#### AIM OF THE EXERCISE:
Across these entries, how many lines contain the word "pieejama"? Answer with only the number.

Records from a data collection
##########
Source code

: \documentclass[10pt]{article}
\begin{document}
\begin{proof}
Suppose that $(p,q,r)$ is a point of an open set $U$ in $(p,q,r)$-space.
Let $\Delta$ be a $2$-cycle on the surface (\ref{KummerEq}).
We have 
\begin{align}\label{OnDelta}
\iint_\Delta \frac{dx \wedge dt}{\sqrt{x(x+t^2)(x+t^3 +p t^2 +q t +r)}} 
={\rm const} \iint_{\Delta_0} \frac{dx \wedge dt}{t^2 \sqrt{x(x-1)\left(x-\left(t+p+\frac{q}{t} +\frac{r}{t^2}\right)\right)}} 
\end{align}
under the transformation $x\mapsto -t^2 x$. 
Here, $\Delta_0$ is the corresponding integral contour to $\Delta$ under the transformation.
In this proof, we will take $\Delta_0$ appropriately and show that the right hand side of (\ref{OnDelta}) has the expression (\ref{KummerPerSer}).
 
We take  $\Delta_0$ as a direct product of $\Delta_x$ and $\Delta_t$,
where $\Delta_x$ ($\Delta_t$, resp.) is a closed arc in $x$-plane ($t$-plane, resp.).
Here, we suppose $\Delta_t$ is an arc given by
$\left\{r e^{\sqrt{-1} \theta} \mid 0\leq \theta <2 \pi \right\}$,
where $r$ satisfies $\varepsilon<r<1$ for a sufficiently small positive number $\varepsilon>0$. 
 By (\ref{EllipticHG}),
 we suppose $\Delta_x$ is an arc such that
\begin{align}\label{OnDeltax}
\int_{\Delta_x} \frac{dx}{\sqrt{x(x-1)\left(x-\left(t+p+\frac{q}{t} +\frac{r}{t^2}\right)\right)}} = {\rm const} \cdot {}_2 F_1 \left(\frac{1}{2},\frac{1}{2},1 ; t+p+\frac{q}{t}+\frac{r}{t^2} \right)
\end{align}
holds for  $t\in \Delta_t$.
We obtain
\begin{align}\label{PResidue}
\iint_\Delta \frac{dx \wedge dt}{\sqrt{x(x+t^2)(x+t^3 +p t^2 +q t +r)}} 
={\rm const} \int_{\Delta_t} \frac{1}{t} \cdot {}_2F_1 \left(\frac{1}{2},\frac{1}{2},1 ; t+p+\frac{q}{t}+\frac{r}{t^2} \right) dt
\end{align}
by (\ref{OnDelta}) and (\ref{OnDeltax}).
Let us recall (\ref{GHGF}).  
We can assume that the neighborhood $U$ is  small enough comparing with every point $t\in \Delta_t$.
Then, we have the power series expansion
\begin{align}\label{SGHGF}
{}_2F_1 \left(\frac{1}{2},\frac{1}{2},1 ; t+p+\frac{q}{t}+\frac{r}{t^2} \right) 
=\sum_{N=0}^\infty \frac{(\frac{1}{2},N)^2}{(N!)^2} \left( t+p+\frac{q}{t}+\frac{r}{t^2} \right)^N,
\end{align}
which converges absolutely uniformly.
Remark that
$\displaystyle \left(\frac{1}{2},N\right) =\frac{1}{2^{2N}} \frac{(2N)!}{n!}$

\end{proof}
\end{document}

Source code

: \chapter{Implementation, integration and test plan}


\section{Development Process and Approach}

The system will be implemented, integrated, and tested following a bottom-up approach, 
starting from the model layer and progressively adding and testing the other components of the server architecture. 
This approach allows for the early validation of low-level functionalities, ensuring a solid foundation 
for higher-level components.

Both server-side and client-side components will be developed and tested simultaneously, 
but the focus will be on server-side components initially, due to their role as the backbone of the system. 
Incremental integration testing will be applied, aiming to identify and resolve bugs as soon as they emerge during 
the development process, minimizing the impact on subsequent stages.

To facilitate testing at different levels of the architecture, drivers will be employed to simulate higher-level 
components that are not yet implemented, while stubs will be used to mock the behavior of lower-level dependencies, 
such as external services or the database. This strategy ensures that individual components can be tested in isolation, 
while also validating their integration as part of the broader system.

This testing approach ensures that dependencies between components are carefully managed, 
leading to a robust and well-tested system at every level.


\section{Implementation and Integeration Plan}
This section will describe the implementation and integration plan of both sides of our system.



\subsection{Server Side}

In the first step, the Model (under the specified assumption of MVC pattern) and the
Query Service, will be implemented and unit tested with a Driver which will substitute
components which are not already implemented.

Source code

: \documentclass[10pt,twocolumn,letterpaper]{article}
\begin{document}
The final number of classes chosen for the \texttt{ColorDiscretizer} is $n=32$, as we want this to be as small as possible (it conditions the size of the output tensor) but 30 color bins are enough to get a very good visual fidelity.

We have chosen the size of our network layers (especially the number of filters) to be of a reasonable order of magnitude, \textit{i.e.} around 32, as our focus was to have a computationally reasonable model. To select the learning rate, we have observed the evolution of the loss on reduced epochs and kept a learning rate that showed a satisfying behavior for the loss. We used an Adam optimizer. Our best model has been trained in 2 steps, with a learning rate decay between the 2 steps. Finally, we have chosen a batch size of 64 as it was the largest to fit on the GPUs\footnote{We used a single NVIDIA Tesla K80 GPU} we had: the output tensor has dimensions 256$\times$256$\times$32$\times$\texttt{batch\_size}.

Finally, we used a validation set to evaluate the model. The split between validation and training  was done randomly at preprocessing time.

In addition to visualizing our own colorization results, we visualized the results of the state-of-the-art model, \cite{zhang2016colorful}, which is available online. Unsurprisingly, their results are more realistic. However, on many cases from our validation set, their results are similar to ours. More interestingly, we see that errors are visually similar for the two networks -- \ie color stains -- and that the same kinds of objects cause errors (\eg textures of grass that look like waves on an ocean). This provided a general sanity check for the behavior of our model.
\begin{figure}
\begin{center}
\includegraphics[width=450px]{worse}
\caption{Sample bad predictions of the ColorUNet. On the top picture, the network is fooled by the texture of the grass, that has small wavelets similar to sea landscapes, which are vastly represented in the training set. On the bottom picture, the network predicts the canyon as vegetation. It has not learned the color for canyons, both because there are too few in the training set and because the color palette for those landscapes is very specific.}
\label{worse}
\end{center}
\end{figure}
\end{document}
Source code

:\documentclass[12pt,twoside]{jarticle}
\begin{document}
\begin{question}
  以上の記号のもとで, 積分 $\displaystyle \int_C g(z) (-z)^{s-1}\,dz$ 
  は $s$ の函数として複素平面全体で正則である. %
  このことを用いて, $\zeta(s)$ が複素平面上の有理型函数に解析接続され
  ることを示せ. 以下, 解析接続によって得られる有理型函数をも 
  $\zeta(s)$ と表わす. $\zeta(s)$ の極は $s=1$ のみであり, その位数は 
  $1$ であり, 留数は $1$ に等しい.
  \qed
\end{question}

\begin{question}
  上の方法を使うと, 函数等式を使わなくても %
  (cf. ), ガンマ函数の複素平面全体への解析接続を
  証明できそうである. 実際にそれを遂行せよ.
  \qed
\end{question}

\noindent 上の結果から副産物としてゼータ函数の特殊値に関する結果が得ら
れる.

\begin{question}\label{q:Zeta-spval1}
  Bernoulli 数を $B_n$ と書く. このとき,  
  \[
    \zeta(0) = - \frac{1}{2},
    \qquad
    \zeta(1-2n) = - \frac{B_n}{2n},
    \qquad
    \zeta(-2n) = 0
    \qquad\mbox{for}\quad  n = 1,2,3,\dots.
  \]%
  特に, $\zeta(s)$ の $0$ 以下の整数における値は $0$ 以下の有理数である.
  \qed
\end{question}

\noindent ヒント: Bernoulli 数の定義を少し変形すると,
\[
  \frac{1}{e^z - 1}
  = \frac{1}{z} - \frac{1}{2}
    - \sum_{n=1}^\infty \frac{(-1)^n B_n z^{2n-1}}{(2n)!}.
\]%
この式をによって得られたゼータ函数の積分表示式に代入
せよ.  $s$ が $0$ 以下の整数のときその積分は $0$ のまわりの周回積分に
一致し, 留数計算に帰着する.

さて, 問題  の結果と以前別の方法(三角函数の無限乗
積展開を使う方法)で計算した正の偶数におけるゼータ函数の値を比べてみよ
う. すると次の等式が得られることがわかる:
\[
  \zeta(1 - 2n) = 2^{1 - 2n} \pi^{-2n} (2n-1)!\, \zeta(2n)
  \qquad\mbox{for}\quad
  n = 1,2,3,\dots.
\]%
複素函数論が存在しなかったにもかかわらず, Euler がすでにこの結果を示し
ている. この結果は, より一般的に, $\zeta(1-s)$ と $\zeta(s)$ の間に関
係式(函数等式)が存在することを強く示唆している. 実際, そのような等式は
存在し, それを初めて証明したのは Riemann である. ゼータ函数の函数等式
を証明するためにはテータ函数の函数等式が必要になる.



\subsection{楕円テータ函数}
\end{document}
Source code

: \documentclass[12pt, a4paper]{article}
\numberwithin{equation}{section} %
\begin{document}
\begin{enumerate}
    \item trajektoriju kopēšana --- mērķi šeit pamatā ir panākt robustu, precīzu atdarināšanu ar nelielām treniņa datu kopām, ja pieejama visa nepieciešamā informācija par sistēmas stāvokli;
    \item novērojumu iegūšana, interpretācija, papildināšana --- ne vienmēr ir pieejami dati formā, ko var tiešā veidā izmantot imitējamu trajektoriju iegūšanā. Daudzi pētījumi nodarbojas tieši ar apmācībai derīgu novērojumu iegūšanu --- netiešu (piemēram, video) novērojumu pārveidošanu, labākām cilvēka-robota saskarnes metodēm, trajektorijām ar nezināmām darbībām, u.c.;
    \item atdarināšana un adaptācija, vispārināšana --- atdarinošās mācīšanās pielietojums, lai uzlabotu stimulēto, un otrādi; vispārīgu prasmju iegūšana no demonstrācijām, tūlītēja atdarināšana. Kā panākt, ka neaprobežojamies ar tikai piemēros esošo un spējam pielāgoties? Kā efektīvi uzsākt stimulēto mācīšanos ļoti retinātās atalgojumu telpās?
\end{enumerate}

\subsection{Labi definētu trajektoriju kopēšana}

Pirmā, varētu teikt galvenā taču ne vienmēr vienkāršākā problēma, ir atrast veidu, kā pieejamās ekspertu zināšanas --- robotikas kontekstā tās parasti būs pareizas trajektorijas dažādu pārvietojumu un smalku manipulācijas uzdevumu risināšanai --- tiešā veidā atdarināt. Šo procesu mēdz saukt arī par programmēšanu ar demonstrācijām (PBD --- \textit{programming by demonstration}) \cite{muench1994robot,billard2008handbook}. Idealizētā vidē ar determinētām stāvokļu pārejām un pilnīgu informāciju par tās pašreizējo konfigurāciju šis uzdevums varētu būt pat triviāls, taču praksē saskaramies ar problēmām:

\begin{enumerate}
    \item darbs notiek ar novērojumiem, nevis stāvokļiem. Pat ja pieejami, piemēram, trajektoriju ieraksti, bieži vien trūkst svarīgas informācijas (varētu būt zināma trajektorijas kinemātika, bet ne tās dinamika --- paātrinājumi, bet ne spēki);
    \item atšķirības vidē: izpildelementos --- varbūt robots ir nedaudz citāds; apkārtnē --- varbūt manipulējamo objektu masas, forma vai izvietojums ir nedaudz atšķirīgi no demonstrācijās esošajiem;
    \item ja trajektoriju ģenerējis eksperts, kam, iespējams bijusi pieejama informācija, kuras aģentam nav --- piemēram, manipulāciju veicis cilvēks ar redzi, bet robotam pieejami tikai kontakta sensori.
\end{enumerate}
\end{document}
##########
#### YOUR SOLUTION:
2